Mehdi osa un oui timide, un peu inquiet pour la suite. L’endroit où ils accédèrent était en fait une ancienne cimenterie désaffectée peuplée par des migrants en attente d’entrer en Hongrie, puis en Allemagne. Une équipe de bénévoles offraient quelques menus services aux arrivants fatigués et affamés. Sur une table, des vêtements de toutes tailles pour tous les sexes, à côté un plateau couvert de nourriture faite maison et surveillé par une vieille moukère occupée à couper une énorme miche à la mie grise. Mehdi s’approcha doucement, la femme cessa son ouvrage, tendit deux tranches de pain large comme des assiettes et lui désigna du pâté, du fromage blanc et d’autres victuailles que Mehdi ne connaissait pas. Son approvisionnement fait, il alla s’installer à une table bancale affublée d’un banc en bois. Tout en mangeant, il chercha du regard son passeur qu’il localisa en pleine discussion avec un homme doté d’une stature immense, au visage doux au-dessus d’un col de clergyman. « Un prêtre » songea Mehdi.

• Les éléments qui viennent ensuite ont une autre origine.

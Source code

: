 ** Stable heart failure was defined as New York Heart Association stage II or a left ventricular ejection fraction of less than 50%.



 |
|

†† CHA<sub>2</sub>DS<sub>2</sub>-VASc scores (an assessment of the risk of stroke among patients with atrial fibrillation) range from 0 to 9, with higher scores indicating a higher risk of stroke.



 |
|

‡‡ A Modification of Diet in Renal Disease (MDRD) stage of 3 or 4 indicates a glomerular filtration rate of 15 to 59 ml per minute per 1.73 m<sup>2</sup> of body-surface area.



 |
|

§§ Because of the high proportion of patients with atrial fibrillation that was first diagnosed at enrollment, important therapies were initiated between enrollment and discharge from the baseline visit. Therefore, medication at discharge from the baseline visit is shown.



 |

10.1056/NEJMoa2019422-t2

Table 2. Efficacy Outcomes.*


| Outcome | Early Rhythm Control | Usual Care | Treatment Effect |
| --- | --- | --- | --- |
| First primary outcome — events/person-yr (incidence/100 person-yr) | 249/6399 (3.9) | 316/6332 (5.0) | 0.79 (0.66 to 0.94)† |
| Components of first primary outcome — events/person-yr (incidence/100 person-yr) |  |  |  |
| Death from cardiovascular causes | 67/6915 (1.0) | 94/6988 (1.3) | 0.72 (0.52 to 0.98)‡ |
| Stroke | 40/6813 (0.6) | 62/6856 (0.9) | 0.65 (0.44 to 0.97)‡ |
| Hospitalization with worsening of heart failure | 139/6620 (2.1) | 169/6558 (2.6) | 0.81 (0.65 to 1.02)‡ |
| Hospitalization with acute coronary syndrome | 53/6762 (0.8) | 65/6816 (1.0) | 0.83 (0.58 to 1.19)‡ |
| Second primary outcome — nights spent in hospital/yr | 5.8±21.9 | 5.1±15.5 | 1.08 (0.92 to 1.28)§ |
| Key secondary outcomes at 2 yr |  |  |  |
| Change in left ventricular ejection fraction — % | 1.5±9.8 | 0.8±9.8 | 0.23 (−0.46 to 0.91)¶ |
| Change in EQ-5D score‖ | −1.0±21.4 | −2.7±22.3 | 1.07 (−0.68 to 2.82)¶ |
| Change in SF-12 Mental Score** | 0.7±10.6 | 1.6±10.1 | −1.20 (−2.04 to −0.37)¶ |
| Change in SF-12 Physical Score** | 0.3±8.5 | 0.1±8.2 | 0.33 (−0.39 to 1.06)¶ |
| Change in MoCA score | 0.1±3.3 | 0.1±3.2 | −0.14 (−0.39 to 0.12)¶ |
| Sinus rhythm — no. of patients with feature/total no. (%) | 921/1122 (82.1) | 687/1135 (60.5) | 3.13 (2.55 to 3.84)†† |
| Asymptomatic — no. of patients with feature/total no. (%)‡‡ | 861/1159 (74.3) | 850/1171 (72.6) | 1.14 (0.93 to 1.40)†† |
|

Ahmed revint, chuchota quelque chose à l’oreille du garçon, celui-ci puisa dans l’enveloppe remise par Yannis, deux mille euros changèrent de mains. Le passeur indiqua son retour pour le surlendemain à 10 h pour l’emmener au poste-frontière. Mehdi terminait son repas quand l’homme à la haute stature se posa près de lui et tendit sa paume.

─ Je m’appelle Moïse Vaneck et je dirige ce centre d’accueil. Bienvenu chez nous, Ahmed m’a dit que tu venais de Syrie, c’est bien cela ?

Mehdi avala son verre d’eau et hocha, affirmatif.

─ Bien. Regarde là-bas, la femme derrière la table avec les vêtements ? Quand tu auras terminé, vas la voir, elle se nomme Vlana, c’est elle qui te donnera le nécessaire pour te laver, une couverture et te mèneras à l’endroit où tu dormiras. Ça ira ?

─ Oui, monsieur, fait le garçon, intimidé.

L’homme d’Église se mit à sourire.

─ Appelle-moi Moïse, ce sera plus simple.

Le prêtre repartit vers un groupe d’arrivants, le travail ne manquait pas. Mehdi rangea un peu son sac, termina un morceau de fromage avec un minuscule bout de pain et se dirigea vers cette fameuse Vlana.